When I broke the news, I was prepared for the variations of, "That's a scary thought," "Sorry for the kid," and the always hysterical, "You sure it's yours?" The digs are understandable. I know me, and I still find it unbelievable that I'm going to be someone's voice of reason, but I'm adjusting and enjoying the final days of reading a newspaper uninterrupted.
It's the other comments that are stunning. Some people offer good wishes, but then they don't stop making words come out and what follows is rarely helpful -- tales of endless nausea, the risk of gestational diabetes, the sister who was the same age as Jenny and lost the baby at the point that we're at. One person cited a Harvard study showing that happiness forever decreases with the birth of a child.
We're Jewish -- and even if we weren't -- a simple "mazel tov" also works.
My wife and I are not naive and we're not kids. I'm 43. She's 39. One appointment with a genetic counselor let us know that bad things can and do happen. But aside from avoiding cigarette smoke, roller coasters and deli meats, there's only so much that we can do to control this centuries-old tradition. And while we put on a good public face, we're still overwhelmed by the prospect of having to regularly feed and clothe another person, let alone having a writer/comedian and a therapist/yoga instructor help that child one day with math problems.
I understand the supportive intent, but what would really be helpful is the name a good pediatrician and the offer of no-longer-used, in-full-compliance baby stuff. Do that and you can tell me anything that you want. Call it pay to play.

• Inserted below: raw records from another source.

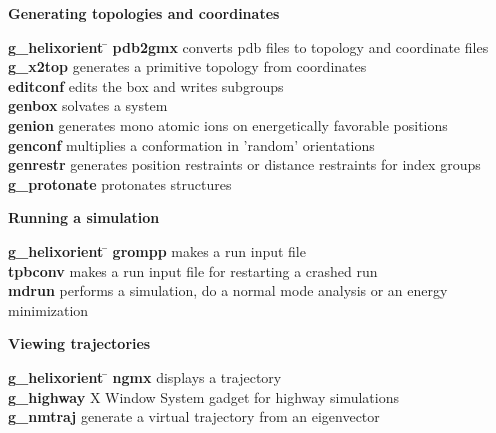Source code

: \begin{description}
\item {\large\bf Generating topologies and coordinates}
\vspace{-2ex}\begin{tabbing}
{\bf g\_helixorient} \= \kill
{\bf pdb2gmx} \> converts pdb files to topology and coordinate files \\
{\bf g\_x2top} \> generates a primitive topology from coordinates  \\
{\bf editconf} \> edits the box and writes subgroups  \\
{\bf genbox} \> solvates a system \\
{\bf genion} \> generates mono atomic ions on energetically favorable positions \\
{\bf genconf} \> multiplies a conformation in 'random' orientations \\
{\bf genrestr} \> generates position restraints or distance restraints for index groups \\
{\bf g\_protonate} \> protonates structures \\
\end{tabbing}\vspace{-2ex}

\item {\large\bf Running a simulation}
\vspace{-2ex}\begin{tabbing}
{\bf g\_helixorient} \= \kill
{\bf grompp} \> makes a run input file \\
{\bf tpbconv} \> makes a run input file for restarting a crashed run \\
{\bf mdrun} \> performs a simulation, do a normal mode analysis or an energy minimization \\
\end{tabbing}\vspace{-2ex}

\item {\large\bf Viewing trajectories}
\vspace{-2ex}\begin{tabbing}
{\bf g\_helixorient} \= \kill
{\bf ngmx} \> displays a trajectory \\
{\bf g\_highway} \> X Window System gadget for highway simulations \\
{\bf g\_nmtraj} \> generate a virtual trajectory from an eigenvector \\
\end{tabbing}\vspace{-2ex}


\end{description}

We're not shunning all responsibility. Some of the feedback we invited in. When the self-imposed first trimester gag rule was lifted, and we were still giddy and stunned, we shared possible name ideas, believing it was a harmless exercise. Yeah, I know. Rookie mistake. But it wasn't without merit, since I learned that I don't really care about what reminds anyone of an old girlfriend or pet. Again, it's our fault for sharing, but please, just nod unconditional approval and express support, even if you don't mean it.
While veteran parents are trouble -- they're cocky and revel in what we're about to face and they no longer have to -- the biggest problems have come from first-time expectant parents who are just a little more pregnant than we are. All of us know nothing, but they know three weeks more stuff, and in their effort to have control of something in their unraveling lives, they haze us with questions, testing how much we've read and how prepared we are.
I used to answer honestly, but that brought little joy and did little to give me any sense of control. What kind of car seat are you buying? "Not using one. We're trunking. It helps develop balance and night vision. I can't believe that you haven't heard." We're co-sleeping of course. "We're going with a thin mat by the refrigerator. It's the Earth Method, well-documented in Scandinavia for advanced development, but I'm sure that a conservative approach should be adequate for a state school." Another thing that I've learned is that any hint of northern European origins sends the newborn crowd into a tizzy.
I suppose that I should say that the above is a joke. We're not using trunks or mats with our baby. We still could use some gear, though, and a math tutor in about 14 years. Those were not jokes.